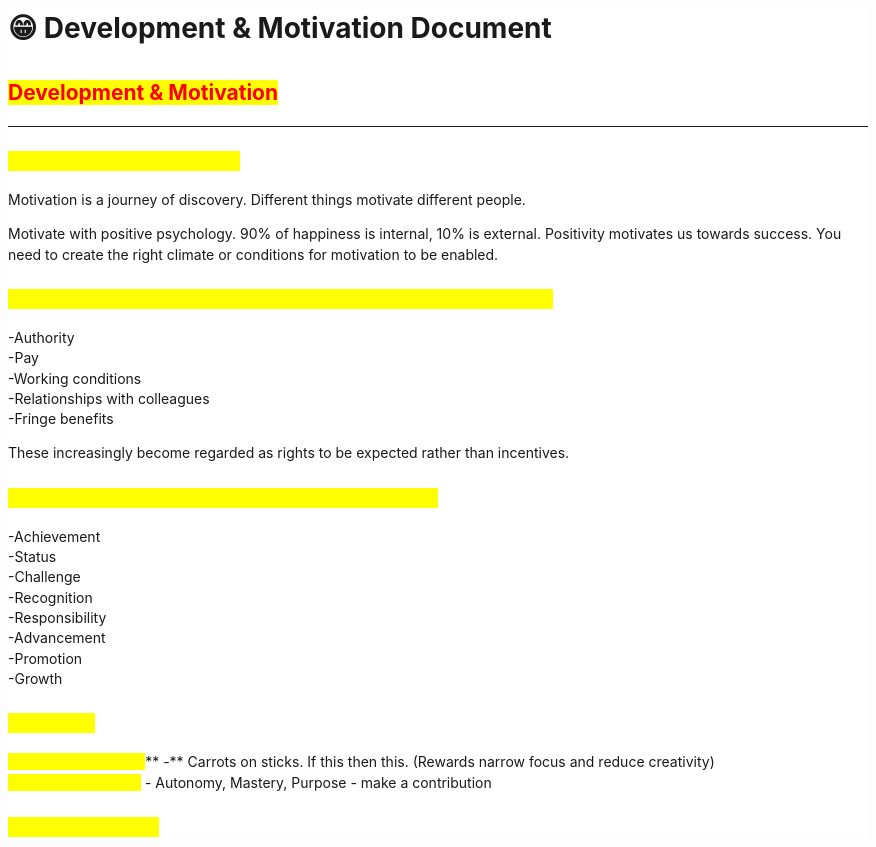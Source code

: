 # 😁 Development & Motivation Document

## <mark style="color:red;">**Development & Motivation**</mark>

***

### <mark style="color:yellow;">Hygiene factors & motivators</mark> <a href="#id-73bw88747rt2" id="id-73bw88747rt2"></a>

Motivation is a journey of discovery. Different things motivate different people.

Motivate with positive psychology. 90% of happiness is internal, 10% is external. Positivity motivates us towards success. You need to create the right climate or conditions for motivation to be enabled.

### <mark style="color:yellow;">Hygiene factors - factors that keep people being annoyed (Extrinsic)</mark> <a href="#id-1cxtiscn98on" id="id-1cxtiscn98on"></a>

\-Authority\
\-Pay\
\-Working conditions\
\-Relationships with colleagues\
\-Fringe benefits

These increasingly become regarded as rights to be expected rather than incentives.

### <mark style="color:yellow;">Motivating factors - get people enthusiastic (Intrinsic)</mark> <a href="#a901ly9260as" id="a901ly9260as"></a>

\-Achievement\
\-Status\
\-Challenge\
\-Recognition\
\-Responsibility\
\-Advancement\
\-Promotion\
\-Growth

### <mark style="color:yellow;">Motivators</mark> <a href="#h1pu6gssktz8" id="h1pu6gssktz8"></a>

<mark style="color:yellow;">**Extrinsic motivators**</mark>** -** Carrots on sticks. If this then this. (Rewards narrow focus and reduce creativity)\
<mark style="color:yellow;">**Intrinsic motivators**</mark> - Autonomy, Mastery, Purpose - make a contribution

### <mark style="color:yellow;">Hierarchy of needs</mark> <a href="#r1ud2111tpbo" id="r1ud2111tpbo"></a>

____________

**Work instructions:** Print the listing exactly, but skip its pictures.

**Written response:**
Source code

: # 😁 Development & Motivation Document

## <mark style="color:red;">**Development & Motivation**</mark>

***

### <mark style="color:yellow;">Hygiene factors & motivators</mark> <a href="#id-73bw88747rt2" id="id-73bw88747rt2"></a>

Motivation is a journey of discovery. Different things motivate different people.

Motivate with positive psychology. 90% of happiness is internal, 10% is external. Positivity motivates us towards success. You need to create the right climate or conditions for motivation to be enabled.

### <mark style="color:yellow;">Hygiene factors - factors that keep people being annoyed (Extrinsic)</mark> <a href="#id-1cxtiscn98on" id="id-1cxtiscn98on"></a>

\-Authority\
\-Pay\
\-Working conditions\
\-Relationships with colleagues\
\-Fringe benefits

These increasingly become regarded as rights to be expected rather than incentives.

### <mark style="color:yellow;">Motivating factors - get people enthusiastic (Intrinsic)</mark> <a href="#a901ly9260as" id="a901ly9260as"></a>

\-Achievement\
\-Status\
\-Challenge\
\-Recognition\
\-Responsibility\
\-Advancement\
\-Promotion\
\-Growth

### <mark style="color:yellow;">Motivators</mark> <a href="#h1pu6gssktz8" id="h1pu6gssktz8"></a>

<mark style="color:yellow;">**Extrinsic motivators**</mark>** -** Carrots on sticks. If this then this. (Rewards narrow focus and reduce creativity)\
<mark style="color:yellow;">**Intrinsic motivators**</mark> - Autonomy, Mastery, Purpose - make a contribution

### <mark style="color:yellow;">Hierarchy of needs</mark> <a href="#r1ud2111tpbo" id="r1ud2111tpbo"></a>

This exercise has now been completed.